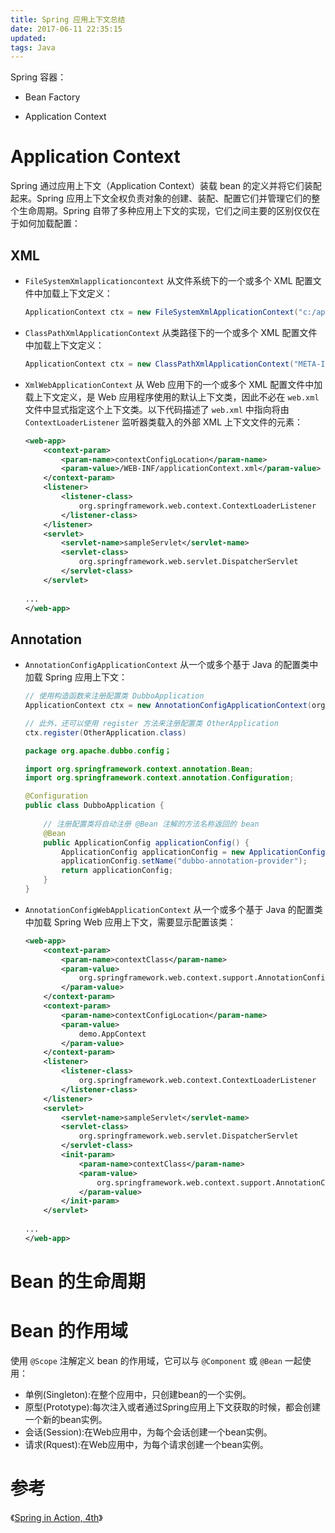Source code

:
 ```yaml
---
title: Spring 应用上下文总结
date: 2017-06-11 22:35:15
updated:
tags: Java
---
```


Spring 容器：

* Bean Factory

* Application Context

# Application Context

Spring 通过应用上下文（Application Context）装载 bean 的定义并将它们装配起来。Spring 应用上下文全权负责对象的创建、装配、配置它们并管理它们的整个生命周期。Spring 自带了多种应用上下文的实现，它们之间主要的区别仅仅在于如何加载配置：

## XML

- `FileSystemXmlapplicationcontext` 从文件系统下的一个或多个 XML 配置文件中加载上下文定义：

  ```java
  ApplicationContext ctx = new FileSystemXmlApplicationContext("c:/applicationContext.xml");
  ```

- `ClassPathXmlApplicationContext` 从类路径下的一个或多个 XML 配置文件中加载上下文定义：

  ```java
  ApplicationContext ctx = new ClassPathXmlApplicationContext("META-INF/spring/applicationContext.xml");
  ```

- `XmlWebApplicationContext` 从 Web 应用下的一个或多个 XML 配置文件中加载上下文定义，是 Web 应用程序使用的默认上下文类，因此不必在 `web.xml` 文件中显式指定这个上下文类。以下代码描述了 `web.xml` 中指向将由 `ContextLoaderListener` 监听器类载入的外部 XML 上下文文件的元素：

  ```xml
  <web-app>
      <context-param>
          <param-name>contextConfigLocation</param-name>
          <param-value>/WEB-INF/applicationContext.xml</param-value>
      </context-param>
      <listener>
          <listener-class>
              org.springframework.web.context.ContextLoaderListener
          </listener-class>
      </listener>
      <servlet>
          <servlet-name>sampleServlet</servlet-name>
          <servlet-class>
              org.springframework.web.servlet.DispatcherServlet
          </servlet-class>
      </servlet>
   
  ...
  </web-app>
  ```

## Annotation

- `AnnotationConfigApplicationContext` 从一个或多个基于 Java 的配置类中加载 Spring 应用上下文：

  ```java
  // 使用构造函数来注册配置类 DubboApplication
  ApplicationContext ctx = new AnnotationConfigApplicationContext(org.apache.dubbo.config.DubboApplication.class);
  
  // 此外，还可以使用 register 方法来注册配置类 OtherApplication
  ctx.register(OtherApplication.class)
  ```

  ```java
  package org.apache.dubbo.config；
  
  import org.springframework.context.annotation.Bean;
  import org.springframework.context.annotation.Configuration;
  
  @Configuration
  public class DubboApplication {
      
      // 注册配置类将自动注册 @Bean 注解的方法名称返回的 bean
      @Bean
      public ApplicationConfig applicationConfig() {
          ApplicationConfig applicationConfig = new ApplicationConfig();
          applicationConfig.setName("dubbo-annotation-provider");
          return applicationConfig;
      }
  }
  ```

- `AnnotationConfigWebApplicationContext` 从一个或多个基于 Java 的配置类中加载 Spring Web 应用上下文，需要显示配置该类：

  ```xml
  <web-app>
      <context-param>
          <param-name>contextClass</param-name>
          <param-value>
              org.springframework.web.context.support.AnnotationConfigWebApplicationContext
          </param-value>
      </context-param>
      <context-param>
          <param-name>contextConfigLocation</param-name>
          <param-value>
              demo.AppContext
          </param-value>
      </context-param>
      <listener>
          <listener-class>
              org.springframework.web.context.ContextLoaderListener
          </listener-class>
      </listener>
      <servlet>
          <servlet-name>sampleServlet</servlet-name>
          <servlet-class>
              org.springframework.web.servlet.DispatcherServlet
          </servlet-class>
          <init-param>
              <param-name>contextClass</param-name>
              <param-value>
                  org.springframework.web.context.support.AnnotationConfigWebApplicationContext
              </param-value>
          </init-param>
      </servlet>
   
  ...
  </web-app>
  ```

# Bean 的生命周期

# Bean 的作用域

使用 `@Scope` 注解定义 bean 的作用域，它可以与 `@Component` 或 `@Bean` 一起使用：

* 单例(Singleton):在整个应用中，只创建bean的一个实例。
* 原型(Prototype):每次注入或者通过Spring应用上下文获取的时候，都会创建一个新的bean实例。
* 会话(Session):在Web应用中，为每个会话创建一个bean实例。
* 请求(Rquest):在Web应用中，为每个请求创建一个bean实例。

# 参考

《[Spring in Action, 4th](https://www.manning.com/books/spring-in-action-fourth-edition)》
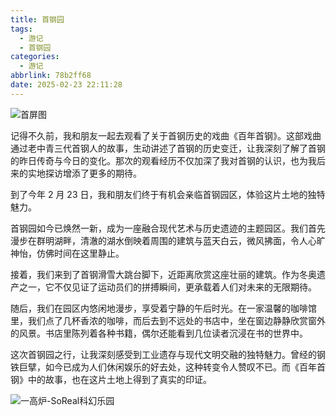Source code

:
 ```yaml
---
title: 首钢园
tags:
  - 游记
  - 首钢园
categories:
  - 游记
abbrlink: 78b2ff68
date: 2025-02-23 22:11:28
---
```


![首屏图](https://s21.ax1x.com/2025/03/03/pEGTMGt.jpg)

<!-- more -->

记得不久前，我和朋友一起去观看了关于首钢历史的戏曲《百年首钢》。这部戏曲通过老中青三代首钢人的故事，生动讲述了首钢的历史变迁，让我深刻了解了首钢的昨日传奇与今日的变化。那次的观看经历不仅加深了我对首钢的认识，也为我后来的实地探访增添了更多的期待。

到了今年 2 月 23 日，我和朋友们终于有机会亲临首钢园区，体验这片土地的独特魅力。

首钢园如今已焕然一新，成为一座融合现代艺术与历史遗迹的主题园区。我们首先漫步在群明湖畔，清澈的湖水倒映着周围的建筑与蓝天白云，微风拂面，令人心旷神怡，仿佛时间在这里静止。

接着，我们来到了首钢滑雪大跳台脚下，近距离欣赏这座壮丽的建筑。作为冬奥遗产之一，它不仅见证了运动员们的拼搏瞬间，更承载着人们对未来的无限期待。

随后，我们在园区内悠闲地漫步，享受着宁静的午后时光。在一家温馨的咖啡馆里，我们点了几杯香浓的咖啡，而后去到不远处的书店中，坐在窗边静静欣赏窗外的风景。书店里陈列着各种书籍，偶尔还能看到几位读者沉浸在书的世界中。

这次首钢园之行，让我深刻感受到工业遗存与现代文明交融的独特魅力。曾经的钢铁巨擘，如今已成为人们休闲娱乐的好去处，这种转变令人赞叹不已。而《百年首钢》中的故事，也在这片土地上得到了真实的印证。

![一高炉-SoReal科幻乐园](https://s21.ax1x.com/2025/03/03/pEGTQRP.jpg)
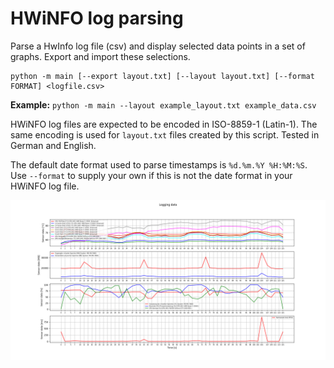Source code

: # HWiNFO log parsing

Parse a HwInfo log file (csv) and display selected data points in a set of graphs. Export and import these selections.

```
python -m main [--export layout.txt] [--layout layout.txt] [--format FORMAT] <logfile.csv>
```

__Example:__
`
python -m main --layout example_layout.txt example_data.csv
`

HWiNFO log files are expected to be encoded in ISO-8859-1 (Latin-1). The same encoding is used for `layout.txt` files created by this script. Tested in German and English.

The default date format used to parse timestamps is `%d.%m.%Y %H:%M:%S`. Use `--format` to supply your own if this is not the date format in your HWiNFO log file.

![example with multiple graphs and multiple series](/img/example.png)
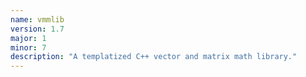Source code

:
 ```yaml
---
name: vmmlib
version: 1.7
major: 1
minor: 7
description: "A templatized C++ vector and matrix math library."
---
```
————————
### Your objective
Take every line from the data that includes the word "OtherApplication".

### Expected answer
  // 此外，还可以使用 register 方法来注册配置类 OtherApplication
  ctx.register(OtherApplication.class)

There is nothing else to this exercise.